Exercise prompt >>
Look through the entries below and report every line that has "focused".

Data records >>
———

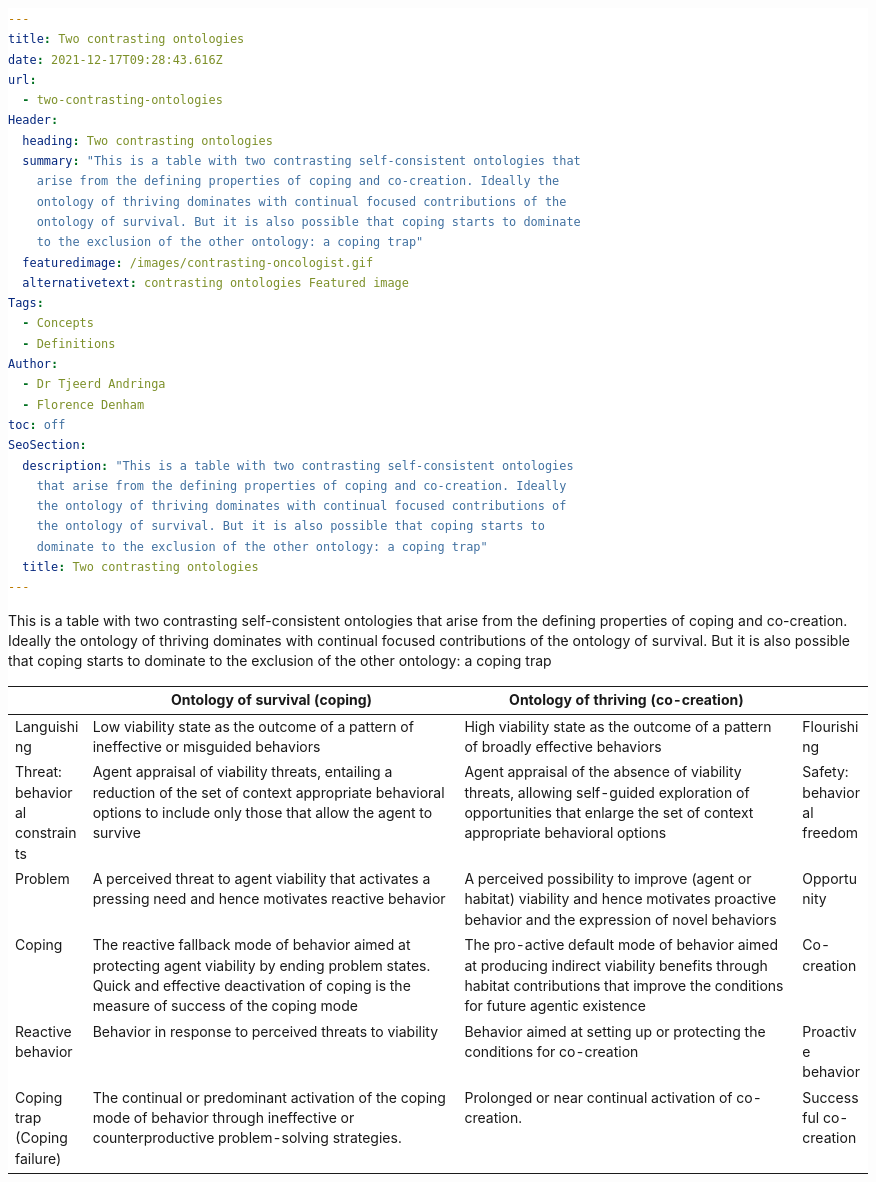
 ```yaml
---
title: Two contrasting ontologies
date: 2021-12-17T09:28:43.616Z
url:
  - two-contrasting-ontologies
Header:
  heading: Two contrasting ontologies
  summary: "This is a table with two contrasting self-consistent ontologies that
    arise from the defining properties of coping and co-creation. Ideally the
    ontology of thriving dominates with continual focused contributions of the
    ontology of survival. But it is also possible that coping starts to dominate
    to the exclusion of the other ontology: a coping trap"
  featuredimage: /images/contrasting-oncologist.gif
  alternativetext: contrasting ontologies Featured image
Tags:
  - Concepts
  - Definitions
Author:
  - Dr Tjeerd Andringa
  - Florence Denham
toc: off
SeoSection:
  description: "This is a table with two contrasting self-consistent ontologies
    that arise from the defining properties of coping and co-creation. Ideally
    the ontology of thriving dominates with continual focused contributions of
    the ontology of survival. But it is also possible that coping starts to
    dominate to the exclusion of the other ontology: a coping trap"
  title: Two contrasting ontologies
---
```

This is a table with two contrasting self-consistent ontologies that arise from the defining properties of coping and co-creation. Ideally the ontology of thriving dominates with continual focused contributions of the ontology of survival. But it is also possible that coping starts to dominate to the exclusion of the other ontology: a coping trap

|                                      |  **Ontology of survival (coping)**                                                                                                                                                                                                 | **Ontology of thriving (co-creation)**                                                                                                                                        |                                                  |
| ------------------------------------ | ---------------------------------------------------------------------------------------------------------------------------------------------------------------------------------------------------------------------------------- | ----------------------------------------------------------------------------------------------------------------------------------------------------------------------------- | ------------------------------------------------ |
| Languishing                          | Low viability state as the outcome of a pattern of ineffective or misguided behaviors                                                                                                                                              | High viability state as the outcome of a pattern of broadly effective behaviors                                                                                               | Flourishing                                      |
| Threat: behavioral constraints       | Agent appraisal of viability threats, entailing a reduction of the set of context appropriate behavioral options to include only those that allow the agent to survive                                                             | Agent appraisal of the absence of viability threats, allowing self-guided exploration of opportunities that enlarge the set of context appropriate behavioral options         | Safety: behavioral freedom                       |
| Problem                              | A perceived threat to agent viability that activates a pressing need and hence motivates reactive behavior                                                                                                                         | A perceived possibility to improve (agent or habitat) viability and hence motivates proactive behavior and the expression of novel behaviors                                  | Opportunity                                      |
| Coping                               | The reactive fallback mode of behavior aimed at protecting agent viability by ending problem states. Quick and effective deactivation of coping is the measure of success of the coping mode                                       | The pro-active default mode of behavior aimed at producing indirect viability benefits through habitat contributions that improve the conditions for future agentic existence | Co-creation                                      |
| Reactive behavior                    | Behavior in response to perceived threats to viability                                                                                                                                                                             | Behavior aimed at setting up or protecting the conditions for co-creation                                                                                                     | Proactive behavior                               |
| Coping trap (Coping failure)         | The continual or predominant activation of the coping mode of behavior through ineffective or counterproductive problem-solving strategies.                                                                                        | Prolonged or near continual activation of co-creation.                                                                                                                        | Successful co-creation                           |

———

Written response >>
    ontology of thriving dominates with continual focused contributions of the
    the ontology of thriving dominates with continual focused contributions of
This is a table with two contrasting self-consistent ontologies that arise from the defining properties of coping and co-creation. Ideally the ontology of thriving dominates with continual focused contributions of the ontology of survival. But it is also possible that coping starts to dominate to the exclusion of the other ontology: a coping trap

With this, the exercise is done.